Also winning an honorable mention was George Armenantes' delicate-looking vase made from the hollowed-out root of an ailanthus tree. But the judges - who included furniture designer Lyn Godley, Surface magazine editor Laetitia Wolff, and Adam Kamens and Mark Gisi, who run the local company Amuneal Metal Forms - said the entry would have been stronger if its accompanying story board had explained more about the product.
Among their questions: "How would it be packaged? How long would it last? Would it dissolve in sunlight sitting on a table?"
Third-place winner Keith Hatton, who came up with the "Rift" wooden vase, was praised for the research that went into discerning that strips of end-grain cherry would split apart from contact with moisture to achieve a petal-like effect at the vessel's mouth.

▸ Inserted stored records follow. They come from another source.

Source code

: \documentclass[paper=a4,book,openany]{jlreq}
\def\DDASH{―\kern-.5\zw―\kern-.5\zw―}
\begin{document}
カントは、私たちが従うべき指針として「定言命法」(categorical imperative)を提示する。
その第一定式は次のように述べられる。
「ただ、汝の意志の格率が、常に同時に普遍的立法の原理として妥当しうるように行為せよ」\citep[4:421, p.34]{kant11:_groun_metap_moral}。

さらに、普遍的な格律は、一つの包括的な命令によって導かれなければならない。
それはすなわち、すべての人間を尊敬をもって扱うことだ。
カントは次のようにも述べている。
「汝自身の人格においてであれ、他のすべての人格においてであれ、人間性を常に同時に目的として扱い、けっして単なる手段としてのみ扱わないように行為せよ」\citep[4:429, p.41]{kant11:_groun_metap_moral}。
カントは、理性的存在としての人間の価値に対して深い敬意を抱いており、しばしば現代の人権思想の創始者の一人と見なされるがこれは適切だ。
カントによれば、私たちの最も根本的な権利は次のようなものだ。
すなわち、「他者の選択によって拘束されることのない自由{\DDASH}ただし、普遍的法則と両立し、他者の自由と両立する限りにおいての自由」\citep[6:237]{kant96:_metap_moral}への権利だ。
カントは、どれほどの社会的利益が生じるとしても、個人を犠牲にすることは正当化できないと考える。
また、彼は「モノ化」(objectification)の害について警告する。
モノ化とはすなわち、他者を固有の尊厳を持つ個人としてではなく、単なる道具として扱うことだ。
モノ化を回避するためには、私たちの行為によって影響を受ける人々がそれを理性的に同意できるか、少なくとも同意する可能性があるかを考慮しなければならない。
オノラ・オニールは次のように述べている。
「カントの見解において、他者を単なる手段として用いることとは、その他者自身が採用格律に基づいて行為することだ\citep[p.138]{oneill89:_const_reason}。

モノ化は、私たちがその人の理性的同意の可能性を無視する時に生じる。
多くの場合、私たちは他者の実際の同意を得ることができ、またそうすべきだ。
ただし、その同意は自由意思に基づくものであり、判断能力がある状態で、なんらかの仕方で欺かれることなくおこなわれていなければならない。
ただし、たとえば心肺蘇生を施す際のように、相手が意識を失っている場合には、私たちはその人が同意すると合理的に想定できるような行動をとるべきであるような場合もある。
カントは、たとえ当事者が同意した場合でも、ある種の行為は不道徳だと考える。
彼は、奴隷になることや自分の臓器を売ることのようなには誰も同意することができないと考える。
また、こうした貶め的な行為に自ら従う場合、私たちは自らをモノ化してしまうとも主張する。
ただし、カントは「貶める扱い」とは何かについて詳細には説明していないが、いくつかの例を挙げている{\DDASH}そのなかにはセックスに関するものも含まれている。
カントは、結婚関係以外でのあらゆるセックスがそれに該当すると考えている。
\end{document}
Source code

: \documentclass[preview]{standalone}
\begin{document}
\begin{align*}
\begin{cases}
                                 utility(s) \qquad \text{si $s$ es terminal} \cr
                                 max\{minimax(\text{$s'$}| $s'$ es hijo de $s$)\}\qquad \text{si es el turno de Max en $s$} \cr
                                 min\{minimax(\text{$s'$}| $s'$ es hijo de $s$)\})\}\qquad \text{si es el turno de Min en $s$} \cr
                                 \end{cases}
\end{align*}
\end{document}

A polyurethane coating inside kept the rest of the vase intact.
"But we thought if it were taller, it would be much more dramatic," Gisi said.
The judges' critique of second-place winner Sharon Chow's futuristic clear-vinyl, drawstring-bag vase focused on the garish bouquet the piece displayed.
"The flowers she chose were really, really bad," Godley said. "They competed with the beauty of the vase."
Getting high marks for beauty, of course, was Duncan's ice-sculpture vase, whose frozen surface was embedded not only with flowers but with glass beads that dropped with a quiet clatter as the object slowly melted on a plate.
Said judge Wolff: "We were charmed by the poetry of it."